Collected data
★ ★ ★
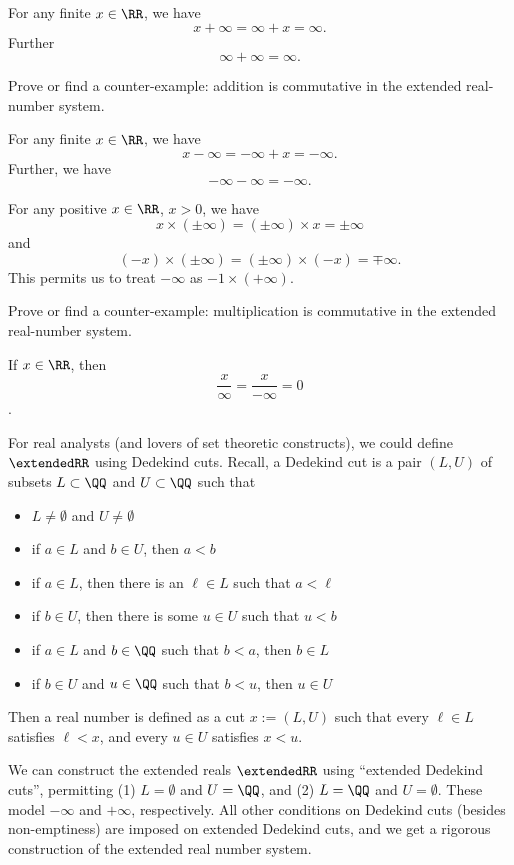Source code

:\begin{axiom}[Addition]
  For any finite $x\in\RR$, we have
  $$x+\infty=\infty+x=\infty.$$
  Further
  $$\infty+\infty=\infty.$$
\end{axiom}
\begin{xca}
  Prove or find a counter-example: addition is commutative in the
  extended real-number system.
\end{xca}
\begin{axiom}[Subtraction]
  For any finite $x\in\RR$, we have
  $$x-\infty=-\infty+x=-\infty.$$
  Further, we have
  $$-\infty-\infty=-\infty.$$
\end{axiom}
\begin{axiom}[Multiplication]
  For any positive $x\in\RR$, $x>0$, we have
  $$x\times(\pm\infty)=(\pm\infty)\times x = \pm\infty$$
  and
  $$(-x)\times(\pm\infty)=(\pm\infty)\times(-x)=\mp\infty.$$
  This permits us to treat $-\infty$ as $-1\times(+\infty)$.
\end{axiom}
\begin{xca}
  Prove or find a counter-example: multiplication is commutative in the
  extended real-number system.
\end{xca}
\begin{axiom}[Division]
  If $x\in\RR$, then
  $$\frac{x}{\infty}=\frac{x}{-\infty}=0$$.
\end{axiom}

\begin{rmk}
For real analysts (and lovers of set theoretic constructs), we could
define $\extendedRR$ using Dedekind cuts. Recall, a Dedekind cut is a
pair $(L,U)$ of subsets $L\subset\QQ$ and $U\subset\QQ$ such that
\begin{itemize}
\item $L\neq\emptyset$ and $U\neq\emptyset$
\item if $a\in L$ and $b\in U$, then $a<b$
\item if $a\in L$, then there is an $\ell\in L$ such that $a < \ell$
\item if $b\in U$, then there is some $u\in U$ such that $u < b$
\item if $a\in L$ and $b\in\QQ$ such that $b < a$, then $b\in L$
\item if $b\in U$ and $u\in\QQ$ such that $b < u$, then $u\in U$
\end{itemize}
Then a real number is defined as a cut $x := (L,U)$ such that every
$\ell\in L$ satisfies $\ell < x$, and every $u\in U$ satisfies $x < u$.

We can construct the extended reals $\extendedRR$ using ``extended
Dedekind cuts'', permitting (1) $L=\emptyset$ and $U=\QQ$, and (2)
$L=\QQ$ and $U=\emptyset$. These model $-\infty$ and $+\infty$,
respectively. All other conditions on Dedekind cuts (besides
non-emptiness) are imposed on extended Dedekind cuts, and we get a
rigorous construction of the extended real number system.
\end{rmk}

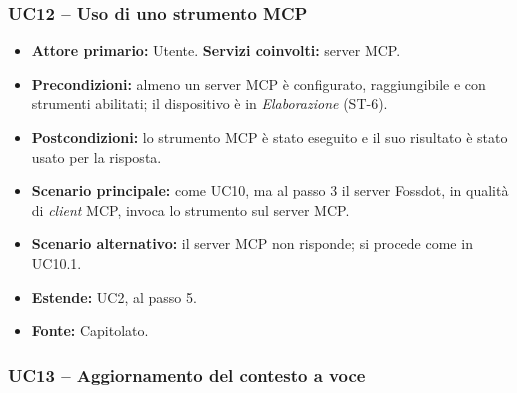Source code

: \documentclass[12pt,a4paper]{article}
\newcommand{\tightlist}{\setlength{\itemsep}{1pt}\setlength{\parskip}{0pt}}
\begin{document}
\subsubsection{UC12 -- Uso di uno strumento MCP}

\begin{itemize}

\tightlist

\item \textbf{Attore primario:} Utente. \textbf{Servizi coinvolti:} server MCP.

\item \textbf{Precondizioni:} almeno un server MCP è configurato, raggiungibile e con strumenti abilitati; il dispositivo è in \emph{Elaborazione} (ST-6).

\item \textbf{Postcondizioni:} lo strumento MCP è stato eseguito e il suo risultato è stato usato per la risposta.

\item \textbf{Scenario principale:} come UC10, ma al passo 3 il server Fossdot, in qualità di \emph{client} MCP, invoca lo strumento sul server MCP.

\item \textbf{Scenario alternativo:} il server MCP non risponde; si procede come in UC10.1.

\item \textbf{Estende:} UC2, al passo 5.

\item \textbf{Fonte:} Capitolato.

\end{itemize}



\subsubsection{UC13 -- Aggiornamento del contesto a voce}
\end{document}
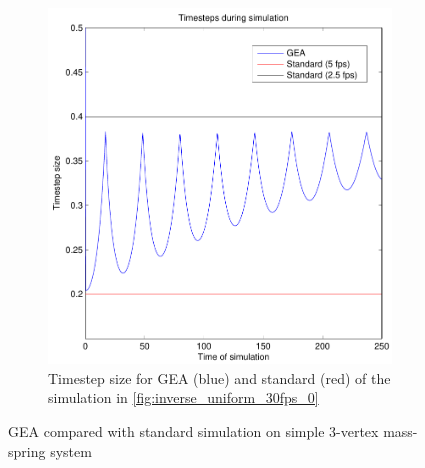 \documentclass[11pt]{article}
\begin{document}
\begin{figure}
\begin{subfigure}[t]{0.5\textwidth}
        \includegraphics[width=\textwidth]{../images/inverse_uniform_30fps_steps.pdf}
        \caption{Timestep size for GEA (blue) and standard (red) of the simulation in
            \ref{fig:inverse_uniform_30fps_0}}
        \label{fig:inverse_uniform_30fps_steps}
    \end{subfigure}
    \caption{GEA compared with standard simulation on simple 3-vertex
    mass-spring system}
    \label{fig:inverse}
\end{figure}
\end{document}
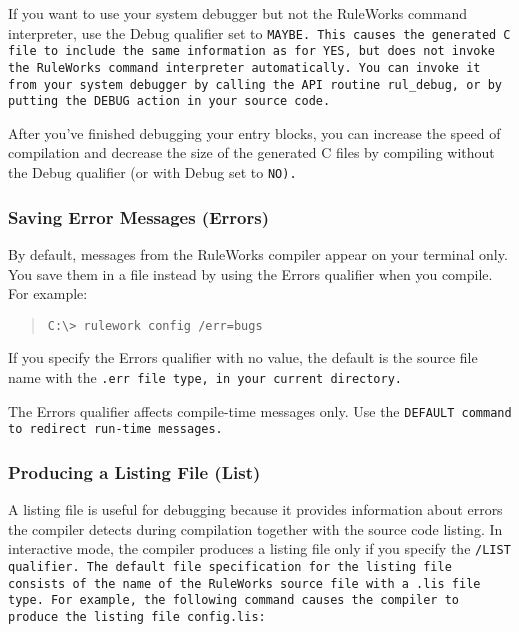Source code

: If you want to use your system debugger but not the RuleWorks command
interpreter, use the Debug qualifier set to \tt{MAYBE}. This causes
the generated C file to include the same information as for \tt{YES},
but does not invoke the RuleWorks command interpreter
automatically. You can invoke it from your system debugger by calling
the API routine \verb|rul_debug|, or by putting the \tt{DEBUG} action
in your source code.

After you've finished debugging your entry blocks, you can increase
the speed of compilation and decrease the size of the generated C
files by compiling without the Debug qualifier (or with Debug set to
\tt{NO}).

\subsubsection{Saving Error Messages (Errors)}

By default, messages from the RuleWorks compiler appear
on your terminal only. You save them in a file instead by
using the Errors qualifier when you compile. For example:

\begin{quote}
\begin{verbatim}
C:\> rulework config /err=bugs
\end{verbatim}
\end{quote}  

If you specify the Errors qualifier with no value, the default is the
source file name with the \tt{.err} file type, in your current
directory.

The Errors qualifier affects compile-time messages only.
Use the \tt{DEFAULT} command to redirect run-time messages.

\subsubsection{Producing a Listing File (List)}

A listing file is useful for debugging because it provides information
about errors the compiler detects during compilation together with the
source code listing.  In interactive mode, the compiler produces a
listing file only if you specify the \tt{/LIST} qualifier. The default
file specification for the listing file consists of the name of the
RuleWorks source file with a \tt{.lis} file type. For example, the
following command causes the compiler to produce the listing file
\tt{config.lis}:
★ ★ ★
### [Task to complete]
Work out how many lines in the records hold the word "commutative", and answer with that number alone.

### [Written response]
2